On 22 February 2001, Ali was appointed a Judge on the Bangladesh High Court. He taught at the Judicial Administration Training Institute.

His book, Towards a Justice Delivery System for Children in Bangladesh, was published in 2010 by UNICEF. In March 2010, Justice Md Abu Tariq and Ali declared it illegal to try people under a repealed law following a convict who had been sentenced to death under Women and Child Repression Act, 1995 which was replaced by the Women and Child Abuse Suppression Act, 2000. On 23 February 2011, Ali was appointed to the Bangladesh Supreme Court.

In 2015, Ali was part of a bench led by A. B. M. Khairul Haque that ordered Fatwa could not violate Bangladeshi laws.

Ali was part of the bench that declared 16th Amendment to the Constitution of Bangladesh, the right of parliament to impeach judges, illegal in 2017.

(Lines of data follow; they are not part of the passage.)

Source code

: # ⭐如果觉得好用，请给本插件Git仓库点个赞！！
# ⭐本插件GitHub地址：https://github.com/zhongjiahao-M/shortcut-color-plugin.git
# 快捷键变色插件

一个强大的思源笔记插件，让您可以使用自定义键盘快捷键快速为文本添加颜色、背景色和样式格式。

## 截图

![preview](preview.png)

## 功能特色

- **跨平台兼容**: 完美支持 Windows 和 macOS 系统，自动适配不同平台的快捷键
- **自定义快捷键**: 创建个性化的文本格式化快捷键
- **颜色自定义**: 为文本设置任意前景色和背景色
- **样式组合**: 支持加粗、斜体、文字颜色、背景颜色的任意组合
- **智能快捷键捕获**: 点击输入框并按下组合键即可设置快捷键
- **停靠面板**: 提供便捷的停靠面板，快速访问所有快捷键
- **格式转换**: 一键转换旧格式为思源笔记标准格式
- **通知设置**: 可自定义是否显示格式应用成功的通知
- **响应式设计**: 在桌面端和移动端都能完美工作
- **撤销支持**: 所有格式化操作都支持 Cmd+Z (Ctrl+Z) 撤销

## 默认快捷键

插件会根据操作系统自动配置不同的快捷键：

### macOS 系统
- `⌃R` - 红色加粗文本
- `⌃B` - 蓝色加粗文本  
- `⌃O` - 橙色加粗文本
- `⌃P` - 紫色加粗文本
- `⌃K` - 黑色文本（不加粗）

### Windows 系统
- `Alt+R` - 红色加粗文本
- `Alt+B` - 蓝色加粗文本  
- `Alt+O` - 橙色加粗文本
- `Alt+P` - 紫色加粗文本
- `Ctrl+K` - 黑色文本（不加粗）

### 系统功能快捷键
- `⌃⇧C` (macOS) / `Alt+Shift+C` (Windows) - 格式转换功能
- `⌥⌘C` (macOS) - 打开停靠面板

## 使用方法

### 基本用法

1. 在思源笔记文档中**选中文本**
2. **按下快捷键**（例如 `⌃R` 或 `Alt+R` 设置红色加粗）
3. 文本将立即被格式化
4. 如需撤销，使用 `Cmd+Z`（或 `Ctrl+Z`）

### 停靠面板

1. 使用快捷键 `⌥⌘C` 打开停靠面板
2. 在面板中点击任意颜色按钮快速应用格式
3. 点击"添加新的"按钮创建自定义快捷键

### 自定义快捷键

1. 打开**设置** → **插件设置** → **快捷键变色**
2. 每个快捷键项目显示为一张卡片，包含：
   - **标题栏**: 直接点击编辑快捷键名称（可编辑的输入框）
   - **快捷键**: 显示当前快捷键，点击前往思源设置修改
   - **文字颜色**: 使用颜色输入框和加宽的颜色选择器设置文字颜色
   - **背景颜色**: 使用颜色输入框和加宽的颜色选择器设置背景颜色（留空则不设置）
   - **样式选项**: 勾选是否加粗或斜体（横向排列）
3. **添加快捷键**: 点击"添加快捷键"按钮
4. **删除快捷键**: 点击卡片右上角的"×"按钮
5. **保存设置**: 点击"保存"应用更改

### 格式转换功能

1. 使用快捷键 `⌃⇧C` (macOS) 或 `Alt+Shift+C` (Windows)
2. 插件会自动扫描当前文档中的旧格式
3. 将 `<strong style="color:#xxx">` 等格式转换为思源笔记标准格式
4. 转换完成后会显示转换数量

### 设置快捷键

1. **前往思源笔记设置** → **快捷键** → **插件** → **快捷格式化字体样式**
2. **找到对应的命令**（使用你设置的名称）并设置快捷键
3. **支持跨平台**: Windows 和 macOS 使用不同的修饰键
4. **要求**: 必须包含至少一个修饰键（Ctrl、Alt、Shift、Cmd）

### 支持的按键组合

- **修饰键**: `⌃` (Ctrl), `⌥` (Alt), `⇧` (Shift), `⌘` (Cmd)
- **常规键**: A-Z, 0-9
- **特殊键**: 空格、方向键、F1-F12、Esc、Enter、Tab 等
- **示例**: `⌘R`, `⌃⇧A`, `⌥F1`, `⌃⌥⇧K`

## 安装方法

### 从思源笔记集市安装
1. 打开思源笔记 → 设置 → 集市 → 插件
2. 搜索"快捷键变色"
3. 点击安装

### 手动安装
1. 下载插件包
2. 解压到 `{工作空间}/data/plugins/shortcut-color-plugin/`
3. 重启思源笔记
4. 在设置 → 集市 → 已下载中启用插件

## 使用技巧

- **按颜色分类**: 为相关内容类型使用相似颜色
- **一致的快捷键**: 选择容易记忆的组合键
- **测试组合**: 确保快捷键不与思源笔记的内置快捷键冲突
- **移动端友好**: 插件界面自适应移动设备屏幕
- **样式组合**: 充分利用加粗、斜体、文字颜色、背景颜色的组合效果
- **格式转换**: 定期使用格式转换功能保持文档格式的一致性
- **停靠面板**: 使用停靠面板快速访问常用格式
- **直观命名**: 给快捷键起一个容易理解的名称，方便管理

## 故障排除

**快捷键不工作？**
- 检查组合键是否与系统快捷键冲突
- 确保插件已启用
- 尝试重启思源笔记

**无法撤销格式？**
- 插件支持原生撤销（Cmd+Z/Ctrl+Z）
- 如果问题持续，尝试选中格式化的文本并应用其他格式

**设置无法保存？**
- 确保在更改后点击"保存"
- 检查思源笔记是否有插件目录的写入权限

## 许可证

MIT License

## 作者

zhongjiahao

In November 2018, Ali temporarily served as the Chief Justice of Bangladesh. Ali further served as the temporary chief justice in July 2019.

In September 2019, he upheld the bail order on Toufique Imrose Khalidi who was facing criminal charges by the Anti Corruption Commission.

On 2 September 2021, Ali pardoned Ashraful Islam Ashraf, a lawyer, who made offensive remarks about the chief justice on Facebook. He presided over a ceremony of Bangladesh International Mediation Society in October 2021.

On 26 October 2021, Ali ordered Counter Terrorism and Transnational Crime to investigate the assets of Rajarbagh Darbar Shareef and its head Dillur Rahman.

After the retirement of Chief Justice Syed Mahmud Hasan, Ali was the senior-most judge in the Appellate Division. Scheduled to retire a year later, he was passed over for the top job and immediately went on a leave of absence. Justice Hasan Foez Siddique was appointed as 23rd Chief Justice. Ali retired in December 2022.